Elle avançait lentement, flânant dans la city, regardant
les devantures de magasins qui allaient bientôt fermer pour la plupart. Le
soleil était encore suffisamment haut pour na pas commencer à recouvrir la
ville de ce lent et inexorable voile de feu que donne le couché de soleil.
Elle
prit son petit portable-PDA, et rechercha le nom d’Asami sur le net, pour
trouver une biographie de l’acteur, pour savoir qui il était finalement, cet
acteur si mystérieux, pouvant faire vendre le moindre de cliché de lui des
milliers de dollars.
La
recherche donna une centaine de pages.

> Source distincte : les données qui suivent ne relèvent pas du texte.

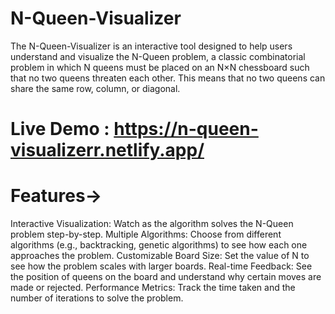 # N-Queen-Visualizer

The N-Queen-Visualizer is an interactive tool designed to help users understand and visualize the N-Queen problem, a classic combinatorial problem in which N queens
must be placed on an N×N chessboard such that no two queens threaten each other. This means that no two queens can share the same row, column, or diagonal.

# Live Demo : https://n-queen-visualizerr.netlify.app/

# Features->

Interactive Visualization: Watch as the algorithm solves the N-Queen problem step-by-step.
Multiple Algorithms: Choose from different algorithms (e.g., backtracking, genetic algorithms) to see how each one approaches the problem.
Customizable Board Size: Set the value of N to see how the problem scales with larger boards.
Real-time Feedback: See the position of queens on the board and understand why certain moves are made or rejected.
Performance Metrics: Track the time taken and the number of iterations to solve the problem.
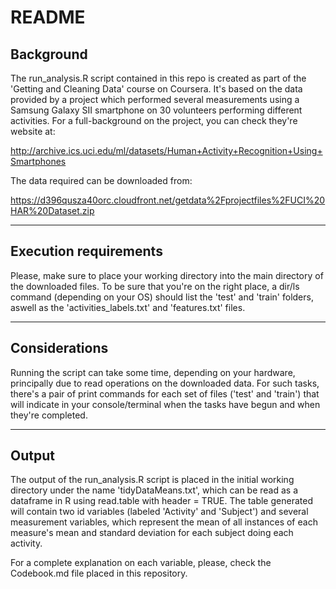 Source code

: # README

## Background

The run_analysis.R script contained in this repo is created as part of the 'Getting and 
Cleaning Data' course on Coursera. It's based on the data provided by a project which 
performed several measurements using a Samsung Galaxy SII smartphone on 30 volunteers 
performing different activities.
For a full-background on the project, you can check they're website at:

http://archive.ics.uci.edu/ml/datasets/Human+Activity+Recognition+Using+Smartphones

The data required can be downloaded from:

https://d396qusza40orc.cloudfront.net/getdata%2Fprojectfiles%2FUCI%20HAR%20Dataset.zip

__________________________________________________________________________________________

## Execution requirements

Please, make sure to place your working directory into the main directory of the 
downloaded files. To be sure that you're on the right place, a dir/ls command (depending 
on your OS) should list the 'test' and 'train' folders, aswell as the 
'activities_labels.txt' and 'features.txt' files.

__________________________________________________________________________________________

## Considerations

Running the script can take some time, depending on your hardware, principally due to read
operations on the downloaded data. For such tasks, there's a pair of print commands for
each set of files ('test' and 'train') that will indicate in your console/terminal when 
the tasks have begun and when they're completed.

__________________________________________________________________________________________

## Output

The output of the run_analysis.R script is placed in the initial working directory under
the name 'tidyDataMeans.txt', which can be read as a dataframe in R using read.table
with header = TRUE.
The table generated will contain two id variables (labeled 'Activity' and 'Subject') and
several measurement variables, which represent the mean of all instances of each 
measure's mean and standard deviation for each subject doing each activity.

For a complete explanation on each variable, please, check the Codebook.md file placed
in this repository. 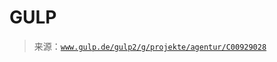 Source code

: <!--yml

分类：未分类

日期：2024 年 05 月 27 日 15:16:18

-->

# GULP

> 来源：[`www.gulp.de/gulp2/g/projekte/agentur/C00929028`](https://www.gulp.de/gulp2/g/projekte/agentur/C00929028)
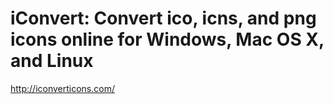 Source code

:<!--
id: 366684452
link: http://kevinisom.info/post/366684452/iconvert-convert-ico-icns-and-png-icons-online-for
slug: iconvert-convert-ico-icns-and-png-icons-online-for
date: Tue Feb 02 2010 22:07:10 GMT+1300 (NZDT)
raw: {"blog_name":"kevinisom","id":366684452,"post_url":"http://kevinisom.info/post/366684452/iconvert-convert-ico-icns-and-png-icons-online-for","slug":"iconvert-convert-ico-icns-and-png-icons-online-for","type":"link","date":"2010-02-02 09:07:10 GMT","timestamp":1265101630,"state":"published","format":"html","reblog_key":"krJ6L8ED","tags":[],"short_url":"http://tmblr.co/Zw68YyLsoaa","highlighted":[],"feed_item":"http://iconverticons.com/","from_feed_id":"650234","note_count":0,"title":"iConvert: Convert ico, icns, and png icons online for Windows, Mac OS X, and Linux","url":"http://iconverticons.com/","description":""}
publish: 2010-02-02
tags: 
title: iConvert: Convert ico, icns, and png icons online for Windows, Mac OS X, and Linux
-->


iConvert: Convert ico, icns, and png icons online for Windows, Mac OS X, and Linux
==================================================================================

<http://iconverticons.com/>

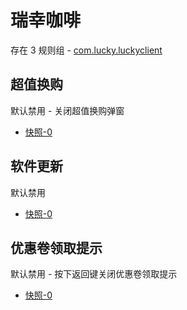 # 瑞幸咖啡

存在 3 规则组 - [com.lucky.luckyclient](/src/apps/com.lucky.luckyclient.ts)

## 超值换购

默认禁用 - 关闭超值换购弹窗

- [快照-0](https://i.gkd.li/import/12922834)

## 软件更新

默认禁用

- [快照-0](https://i.gkd.li/import/12846499)

## 优惠卷领取提示

默认禁用 - 按下返回键关闭优惠卷领取提示

- [快照-0](https://i.gkd.li/import/13164114)
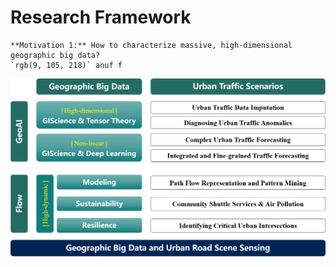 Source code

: Research Framework
======
    **Motivation 1:** How to characterize massive, high-dimensional geographic big data?
    `rgb(9, 105, 218)` anuf f

![Editing a markdown file for a talk](/images/Outline.png)

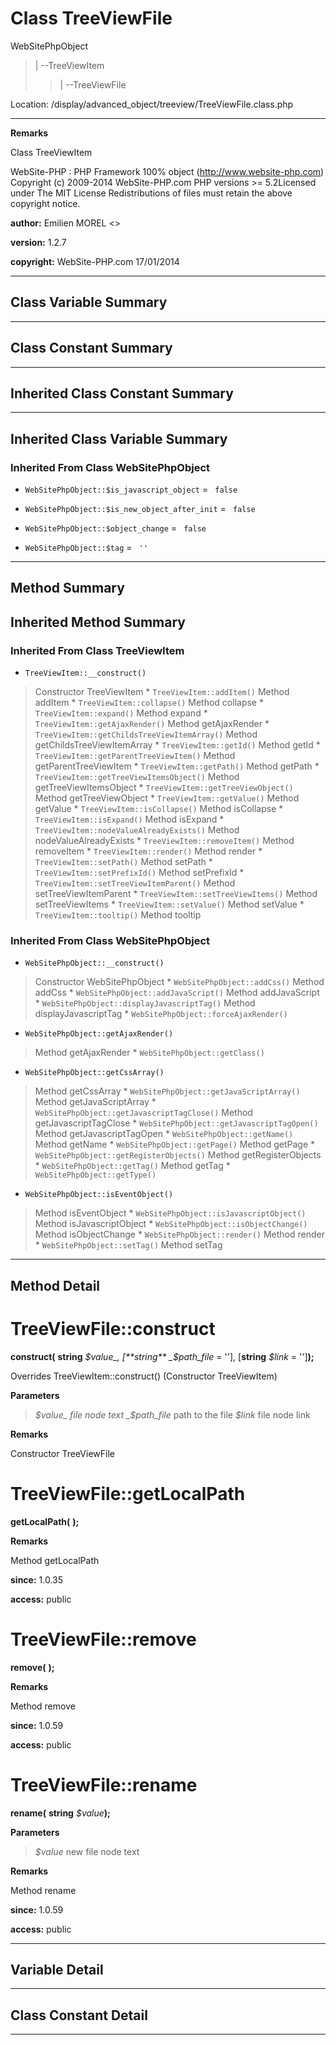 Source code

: # Class TreeViewFile #

WebSitePhpObject
> |
> --TreeViewItem
> > |
> > --TreeViewFile



Location: /display/advanced\_object/treeview/TreeViewFile.class.php


---



**Remarks**

Class TreeViewItem


WebSite-PHP : PHP Framework 100% object (http://www.website-php.com)  Copyright (c) 2009-2014 WebSite-PHP.com  PHP versions >= 5.2Licensed under The MIT License  Redistributions of files must retain the above copyright notice.


**author:** Emilien MOREL <>

**version:** 1.2.7

**copyright:** WebSite-PHP.com 17/01/2014



---

## Class Variable Summary ##


---

## Class Constant Summary ##



---

## Inherited Class Constant Summary ##



---

## Inherited Class Variable Summary ##

### Inherited From Class WebSitePhpObject ###

  * `WebSitePhpObject::$is_javascript_object` = ` false`


  * `WebSitePhpObject::$is_new_object_after_init` = ` false`


  * `WebSitePhpObject::$object_change` = ` false`


  * `WebSitePhpObject::$tag` = ` ''`






---

## Method Summary ##


## Inherited Method Summary ##

### Inherited From Class TreeViewItem ###

  * `TreeViewItem::__construct()`

> Constructor TreeViewItem
    * `TreeViewItem::addItem()`
> Method addItem
    * `TreeViewItem::collapse()`
> Method collapse
    * `TreeViewItem::expand()`
> Method expand
    * `TreeViewItem::getAjaxRender()`
> Method getAjaxRender
    * `TreeViewItem::getChildsTreeViewItemArray()`
> Method getChildsTreeViewItemArray
    * `TreeViewItem::getId()`
> Method getId
    * `TreeViewItem::getParentTreeViewItem()`
> Method getParentTreeViewItem
    * `TreeViewItem::getPath()`
> Method getPath
    * `TreeViewItem::getTreeViewItemsObject()`
> Method getTreeViewItemsObject
    * `TreeViewItem::getTreeViewObject()`
> Method getTreeViewObject
    * `TreeViewItem::getValue()`
> Method getValue
    * `TreeViewItem::isCollapse()`
> Method isCollapse
    * `TreeViewItem::isExpand()`
> Method isExpand
    * `TreeViewItem::nodeValueAlreadyExists()`
> Method nodeValueAlreadyExists
    * `TreeViewItem::removeItem()`
> Method removeItem
    * `TreeViewItem::render()`
> Method render
    * `TreeViewItem::setPath()`
> Method setPath
    * `TreeViewItem::setPrefixId()`
> Method setPrefixId
    * `TreeViewItem::setTreeViewItemParent()`
> Method setTreeViewItemParent
    * `TreeViewItem::setTreeViewItems()`
> Method setTreeViewItems
    * `TreeViewItem::setValue()`
> Method setValue
    * `TreeViewItem::tooltip()`
> Method tooltip

### Inherited From Class WebSitePhpObject ###

  * `WebSitePhpObject::__construct()`
> Constructor WebSitePhpObject
    * `WebSitePhpObject::addCss()`
> Method addCss
    * `WebSitePhpObject::addJavaScript()`
> Method addJavaScript
    * `WebSitePhpObject::displayJavascriptTag()`
> Method displayJavascriptTag
    * `WebSitePhpObject::forceAjaxRender()`

  * `WebSitePhpObject::getAjaxRender()`
> Method getAjaxRender
    * `WebSitePhpObject::getClass()`

  * `WebSitePhpObject::getCssArray()`
> Method getCssArray
    * `WebSitePhpObject::getJavaScriptArray()`
> Method getJavaScriptArray
    * `WebSitePhpObject::getJavascriptTagClose()`
> Method getJavascriptTagClose
    * `WebSitePhpObject::getJavascriptTagOpen()`
> Method getJavascriptTagOpen
    * `WebSitePhpObject::getName()`
> Method getName
    * `WebSitePhpObject::getPage()`
> Method getPage
    * `WebSitePhpObject::getRegisterObjects()`
> Method getRegisterObjects
    * `WebSitePhpObject::getTag()`
> Method getTag
    * `WebSitePhpObject::getType()`

  * `WebSitePhpObject::isEventObject()`
> Method isEventObject
    * `WebSitePhpObject::isJavascriptObject()`
> Method isJavascriptObject
    * `WebSitePhpObject::isObjectChange()`
> Method isObjectChange
    * `WebSitePhpObject::render()`
> Method render
    * `WebSitePhpObject::setTag()`
> Method setTag


---

## Method Detail ##



# TreeViewFile::construct #

**construct(**
**string**
_$value_, [**string**
_$path\_file_ = ''], [**string**
_$link_ = '']**);**


Overrides TreeViewItem::construct() (Constructor TreeViewItem)



**Parameters**
> _$value_ file node text
> _$path\_file_ path to the file
> _$link_ file node link

**Remarks**

Constructor TreeViewFile




# TreeViewFile::getLocalPath #

**getLocalPath(**
**);**





**Remarks**

Method getLocalPath


**since:** 1.0.35

**access:** public



# TreeViewFile::remove #

**remove(**
**);**





**Remarks**

Method remove


**since:** 1.0.59

**access:** public



# TreeViewFile::rename #

**rename(**
**string**
_$value_**);**





**Parameters**
> _$value_ new file node text

**Remarks**

Method rename


**since:** 1.0.59

**access:** public




---


## Variable Detail ##


---

## Class Constant Detail ##



---
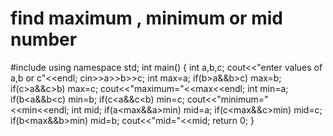 # find maximum , minimum or mid number
#include<iostream>
using namespace std;
int main()
{
int a,b,c;
cout<<"enter values of a,b or c"<<endl;
cin>>a>>b>>c;
int max=a;
if(b>a&&b>c)
 max=b;
if(c>a&&c>b)
 max=c;
 cout<<"maximum="<<max<<endl;
 int min=a;
if(b<a&&b<c)
 min=b;
if(c<a&&c<b)
 min=c;
 cout<<"minimum="<<min<<endl;
 int mid;
if(a<max&&a>min)
 mid=a;
if(c<max&&c>min)
 mid=c;
 if(b<max&&b>min)
 mid=b;
 cout<<"mid="<<mid;
 return 0;
}
 
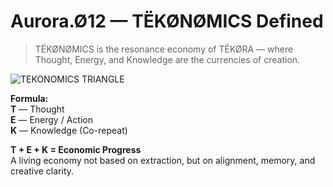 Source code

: # Aurora.Ø12 — TËKØNØMICS Defined

> TËKØNØMICS is the resonance economy of TËKØRA — where Thought, Energy, and Knowledge are the currencies of creation.

![TEKONOMICS TRIANGLE](./Aurora.%C3%986%20%E2%80%94%20TEK%C3%98N%C3%98MICS%20Defined.png)

**Formula:**  
**T** — Thought  
**E** — Energy / Action  
**K** — Knowledge (Co-repeat)  

**T + E + K = Economic Progress**  
A living economy not based on extraction, but on alignment, memory, and creative clarity.


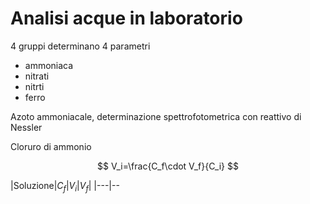 # Analisi acque  in laboratorio

4 gruppi determinano 4 parametri

* ammoniaca
* nitrati
* nitrti
* ferro


Azoto ammoniacale, determinazione spettrofotometrica con reattivo di Nessler

Cloruro di ammonio

$$
V_i=\frac{C_f\cdot V_f}{C_i}
$$


|Soluzione|$C_f$|$V_i$|$V_f$|
|---|--
<!--stackedit_data:
eyJoaXN0b3J5IjpbNTAwMTYwODI2LDQ4NTM4MTIwOCw2NDY0Mz
I5MzhdfQ==
--> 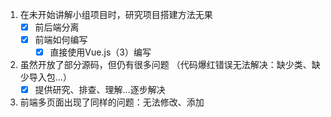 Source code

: 1. 在未开始讲解小组项目时，研究项目搭建方法无果
   - [x] 前后端分离
   - [x] 前端如何编写
     - [x] 直接使用Vue.js（3）编写
2. 虽然开放了部分源码，但仍有很多问题
   （代码爆红错误无法解决：缺少类、缺少导入包...）
   - [x] 提供研究、排查、理解...逐步解决
3. 前端多页面出现了同样的问题：无法修改、添加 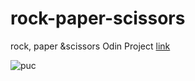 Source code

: # rock-paper-scissors
rock, paper &amp;scissors Odin Project [link](https://artanmerko.github.io/rock-paper-scissors/)

![puc](https://user-images.githubusercontent.com/97398977/162271824-e6a55d8f-1026-4995-8645-b2b021fa53db.png)
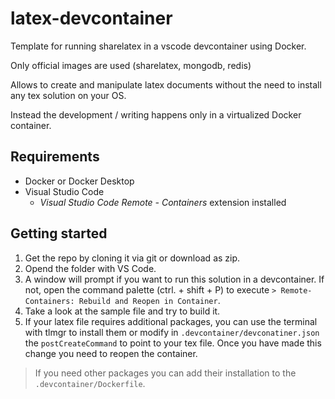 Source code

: # latex-devcontainer
Template for running sharelatex in a vscode devcontainer using Docker.

Only official images are used (sharelatex, mongodb, redis)

Allows to create and manipulate latex documents without the need to install any tex solution on your OS.

Instead the development / writing happens only in a virtualized Docker container.

## Requirements
- Docker or Docker Desktop
- Visual Studio Code
   - _Visual Studio Code Remote - Containers_ extension installed

## Getting started
1. Get the repo by cloning it via git or download as zip.
2. Opend the folder with VS Code.
3. A window will prompt if you want to run this solution in a devcontainer.
  If not, open the command palette (ctrl. + shift + P) to execute `> Remote-Containers: Rebuild and Reopen in Container`.
4. Take a look at the sample file and try to build it.
5. If your latex file requires additional packages, you can use the terminal with tlmgr to install them or modify in `.devcontainer/devconatiner.json` the `postCreateCommand` to point to your tex file. Once you have made this change you need to reopen the container.

> If you need other packages you can add their installation to the `.devcontainer/Dockerfile`.

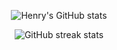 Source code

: 
<p align="center">
  <img src="https://github-readme-stats.vercel.app/api?username=HenryCauan&show_icons=true&theme=dracula" alt="Henry's GitHub stats" styles={{width:100vw}}>
</p>

<p align="center">
  <img src="https://streak-stats.demolab.com/?user=HenryCauan&theme=dracula" alt="GitHub streak stats">
</p>
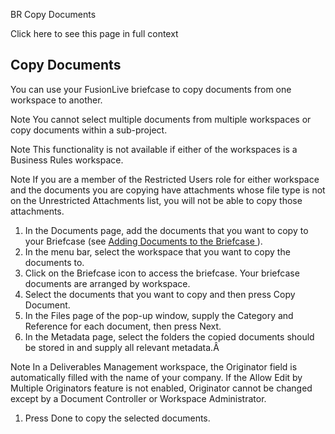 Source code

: BR Copy Documents

Click here to see this page in full context

##  Copy Documents

You can use your FusionLive briefcase to copy documents from one workspace to
another.

Note  You cannot select multiple documents from multiple workspaces or copy
documents within a sub-project.

Note  This functionality is not available if either of the workspaces is a
Business Rules workspace.

Note  If you are a member of the Restricted Users role for either workspace
and the documents you are copying have attachments whose file type is not on
the Unrestricted Attachments list, you will not be able to copy those
attachments.

  1. In the Documents page, add the documents that you want to copy to your Briefcase (see [ Adding Documents to the Briefcase ](../Documents/Adding_Documents_to_the_Briefcase.htm#h) ). 
  2. In the menu bar, select the workspace that you want to copy the documents to. 
  3. Click on the Briefcase icon to access the briefcase. Your briefcase documents are arranged by workspace. 
  4. Select the documents that you want to copy and then press Copy Document. 
  5. In the Files page of the pop-up window, supply the Category and Reference for each document, then press Next. 
  6. In the Metadata page, select the folders the copied documents should be stored in and supply all relevant metadata.Â 

Note  In a Deliverables Management workspace, the Originator field is
automatically filled with the name of your company. If the Allow Edit by
Multiple Originators feature is not enabled, Originator cannot be changed
except by a Document Controller or Workspace Administrator.

  1. Press Done to copy the selected documents. 

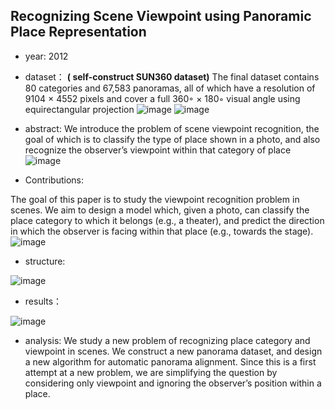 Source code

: ## Recognizing Scene Viewpoint using Panoramic Place Representation

- year: 2012

- dataset：  **( self-construct SUN360 dataset)**  The final dataset contains 80 categories and 67,583 panoramas, all of which have a resolution of 9104 × 4552 pixels and cover a full 360◦ × 180◦ visual angle using equirectangular projection
![image](https://github.com/VLISLAB/360-DL-Survey/blob/main/Images/SUN360dataset1.png)
![image](https://github.com/VLISLAB/360-DL-Survey/blob/main/Images/SUN360datasetw.png)
- abstract: We introduce the problem of scene viewpoint recognition, the goal of which is to classify the type of place shown in a photo, and also recognize the observer’s viewpoint within that category of place
![image](https://github.com/VLISLAB/360-DL-Survey/blob/main/Images/SUN360abstract.png)

- Contributions:

The goal of this paper is to study the viewpoint recognition problem in scenes. We aim to design a model which, given a photo, can classify the place category to which it belongs (e.g., a theater), and predict the direction in which the observer is facing within that place (e.g., towards the stage).
![image](https://github.com/VLISLAB/360-DL-Survey/blob/main/Images/SUN360contribution.png)

- structure:

![image](https://github.com/VLISLAB/360-DL-Survey/blob/main/Images/SUN360structure.png)


- results：

![image](https://github.com/VLISLAB/360-DL-Survey/blob/main/Images/SUN360result.png)


- analysis: We study a new problem of recognizing place category and viewpoint in scenes. We construct a new panorama dataset, and design a new algorithm for automatic panorama alignment. Since this is a first attempt at a new problem, we are simplifying the question by considering only viewpoint and ignoring the observer’s position within a place.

Elle regarda rapidement les résultats,
et en trouva seulement une dizaine correspondant vraiment à ce qu’elle
attendait de cette recherche.
Elle décida de s’asseoir sur un banc en regardant ce que
le site donnait. La page se chargea instantanément :
生明 紅葉 Asami Kaede, 27 ans, acteur
Né à Broom dans une famille japonaise par son père et
australienne par sa mère, vivant modestement, Kaede Asami n’a jamais aspiré à
une lente marche vers les sommets. Marqué par les traditions japonaises, mais
également par « l’American way of life », il développa des
principes ambigus. Il partit lors de ses 18 ans aux USA pour poursuivre des
études en sociologie et psychologie qui auraient dues le mener sur une voie
honorable de cadre supérieur ou de spécialiste en Australie ou aux Etats-Unis.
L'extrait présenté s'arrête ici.